It's been a rough year for the Central Bank of Somalia, but now the country's first female bank governor will try her hand at cleaning up the mess left by her much-maligned predecessor.

Yussur Abrar has been appointed by Somali President Hassan Sheikh Mohamud to take over the bank pending a formal handover of power. She has three decades of experience in banking, insurance, telecommunications and finance consultancy. 

The appointment is significant since Somalia has quite a ways to go in terms of women's rights. A U.N. development report last year ranked the country the fourth worst in the world in terms of gender equality. The challenges and injustices faced by women include genital mutilation, higher rates of unemployment, lack of property rights, and limited access to reproductive healthcare.

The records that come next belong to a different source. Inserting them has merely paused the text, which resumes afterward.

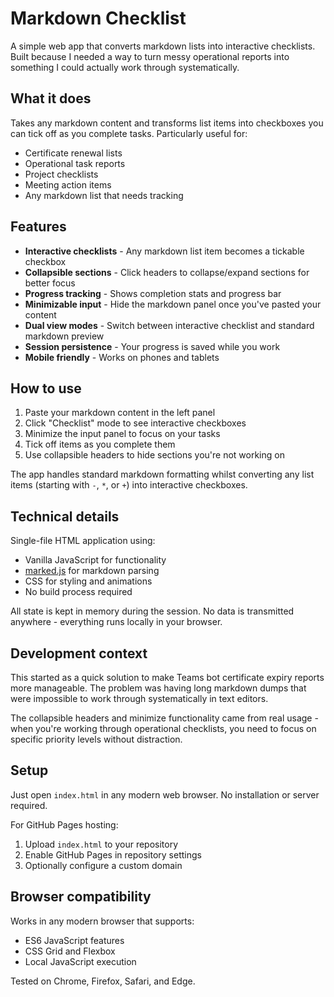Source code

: # Markdown Checklist

A simple web app that converts markdown lists into interactive checklists. Built because I needed a way to turn messy operational reports into something I could actually work through systematically.

## What it does

Takes any markdown content and transforms list items into checkboxes you can tick off as you complete tasks. Particularly useful for:

- Certificate renewal lists
- Operational task reports  
- Project checklists
- Meeting action items
- Any markdown list that needs tracking

## Features

- **Interactive checklists** - Any markdown list item becomes a tickable checkbox
- **Collapsible sections** - Click headers to collapse/expand sections for better focus
- **Progress tracking** - Shows completion stats and progress bar
- **Minimizable input** - Hide the markdown panel once you've pasted your content
- **Dual view modes** - Switch between interactive checklist and standard markdown preview
- **Session persistence** - Your progress is saved while you work
- **Mobile friendly** - Works on phones and tablets

## How to use

1. Paste your markdown content in the left panel
2. Click "Checklist" mode to see interactive checkboxes
3. Minimize the input panel to focus on your tasks
4. Tick off items as you complete them
5. Use collapsible headers to hide sections you're not working on

The app handles standard markdown formatting whilst converting any list items (starting with `-`, `*`, or `+`) into interactive checkboxes.

## Technical details

Single-file HTML application using:
- Vanilla JavaScript for functionality
- [marked.js](https://marked.js.org/) for markdown parsing
- CSS for styling and animations
- No build process required

All state is kept in memory during the session. No data is transmitted anywhere - everything runs locally in your browser.

## Development context

This started as a quick solution to make Teams bot certificate expiry reports more manageable. The problem was having long markdown dumps that were impossible to work through systematically in text editors.

The collapsible headers and minimize functionality came from real usage - when you're working through operational checklists, you need to focus on specific priority levels without distraction.

## Setup

Just open `index.html` in any modern web browser. No installation or server required.

For GitHub Pages hosting:
1. Upload `index.html` to your repository
2. Enable GitHub Pages in repository settings
3. Optionally configure a custom domain

## Browser compatibility

Works in any modern browser that supports:
- ES6 JavaScript features
- CSS Grid and Flexbox
- Local JavaScript execution

Tested on Chrome, Firefox, Safari, and Edge.
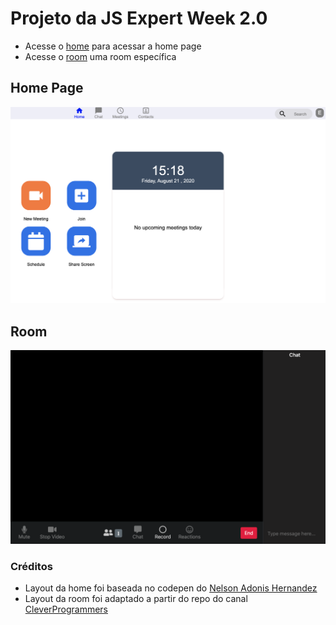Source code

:# Projeto da JS Expert Week 2.0

- Acesse o [home](./public/pages/home/index.html) para acessar a home page
- Acesse o [room](./public/page/room/index.html) uma room específica

## Home Page

![home page](./public/prints/home.png)

## Room

![room](./public/prints/room.png)

### Créditos

- Layout da home foi baseada no codepen do [Nelson Adonis Hernandez](https://codepen.io/nelsonher019/pen/eYZBqOm)
- Layout da room foi adaptado a partir do repo do canal [CleverProgrammers](https://github.com/CleverProgrammers/nodejs-zoom-clone/blob/master/views/room.ejs)
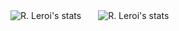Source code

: <img align="left" style="padding-right:24px" alt="R. Leroi's stats" src="https://github-readme-stats-eight-theta.vercel.app/api/top-langs/?username=rleroi&layout=compact&langs_count=8&theme=cobalt">
<img align="left" padding alt="R. Leroi's stats" src="https://github-readme-stats.vercel.app/api?username=rleroi&show_icons=true&theme=cobalt&hide=contribs&hide_rank=true&count_private=true">

<!-- ### Currently learning
Flutter,
Microservices,
Arduino

**rleroi/rleroi** is a ✨ _special_ ✨ repository because its `README.md` (this file) appears on your GitHub profile.

Here are some ideas to get you started:

- 🔭 I’m currently working on ...
- 🌱 I’m currently learning ...
- 👯 I’m looking to collaborate on ...
- 🤔 I’m looking for help with ...
- 💬 Ask me about ...
- 📫 How to reach me: ...
- 😄 Pronouns: ...
- ⚡ Fun fact: ...
-->
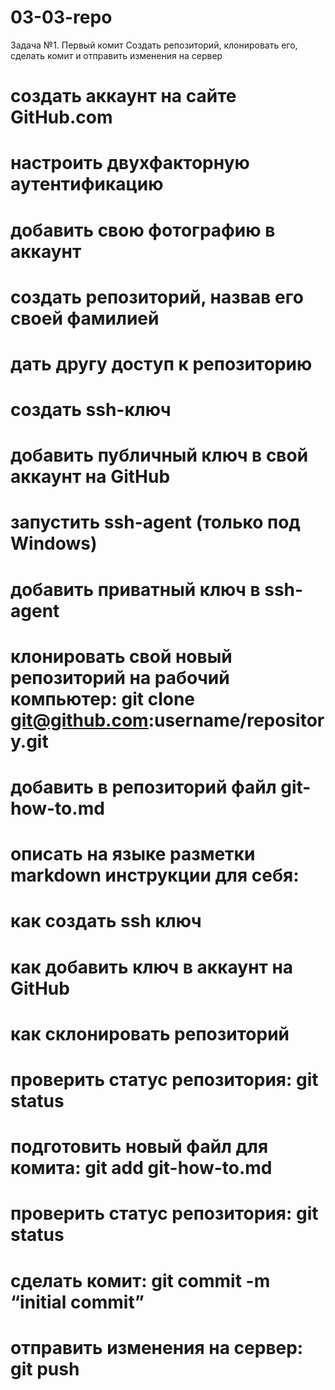 # 03-03-repo

Задача №1. Первый комит
Создать репозиторий, клонировать его, сделать комит и отправить изменения на сервер

# создать аккаунт на сайте GitHub.com
# настроить двухфакторную аутентификацию
# добавить свою фотографию в аккаунт
# создать репозиторий, назвав его своей фамилией
# дать другу доступ к репозиторию

# создать ssh-ключ
# добавить публичный ключ в свой аккаунт на GitHub
# запустить ssh-agent (только под Windows)
# добавить приватный ключ в ssh-agent
# клонировать свой новый репозиторий на рабочий компьютер: git clone git@github.com:username/repository.git

# добавить в репозиторий файл git-how-to.md
# описать на языке разметки markdown инструкции для себя:
#   как создать ssh ключ
#   как добавить ключ в аккаунт на GitHub
#   как склонировать репозиторий
# проверить статус репозитория: git status
# подготовить новый файл для комита: git add git-how-to.md
# проверить статус репозитория: git status
# сделать комит: git commit -m “initial commit”
# отправить изменения на сервер: git push

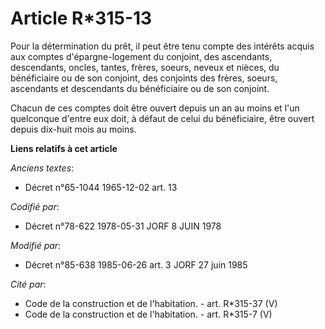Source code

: # Article R*315-13

Pour la détermination du prêt, il peut être tenu compte des intérêts acquis aux comptes d'épargne-logement du conjoint, des
ascendants, descendants, oncles, tantes, frères, soeurs, neveux et nièces, du bénéficiaire ou de son conjoint, des conjoints
des frères, soeurs, ascendants et descendants du bénéficiaire ou de son conjoint.

Chacun de ces comptes doit être ouvert depuis un an au moins et l'un quelconque d'entre eux doit, à défaut de celui du
bénéficiaire, être ouvert depuis dix-huit mois au moins.

**Liens relatifs à cet article**

_Anciens textes_:

  - Décret n°65-1044 1965-12-02 art. 13

_Codifié par_:

  - Décret n°78-622 1978-05-31 JORF 8 JUIN 1978

_Modifié par_:

  - Décret n°85-638 1985-06-26 art. 3 JORF 27 juin 1985

_Cité par_:

  - Code de la construction et de l'habitation. - art. R*315-37 (V)
  - Code de la construction et de l'habitation. - art. R*315-7 (V)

The government is working on the establishment of quotas to ensure women's representation in the national government, and Abrar's appointment to one of the country's most influential positions is an encouraging development on that front.

The former central bank governor, Abdusalem Omer, a Somali-American with experience working for the mayoral office of Washington, D.C., came under intense scrutiny this July following the publication of a report from the U.N. Monitoring Group on Somalia and Eritrea, which alleged that Omer had played a major role in turning the central bank into a "slush fund" for corrupt officials in the capital city of Mogadishu. The report noted that $12 million had apparently “disappeared” into thin air during a transfer of $16.9 million to the central bank in Mogadishu.

Omer denies these accusations, and the Somali government asserted his innocence on Aug. 30 based on the results of an investigation it commissioned, calling the U.N. allegations "factually inaccurate and inexplicably biased." But on word that the bank's leadership was about to go through a major reshuffle, Omer sent in a letter of resignation on Sept. 16. 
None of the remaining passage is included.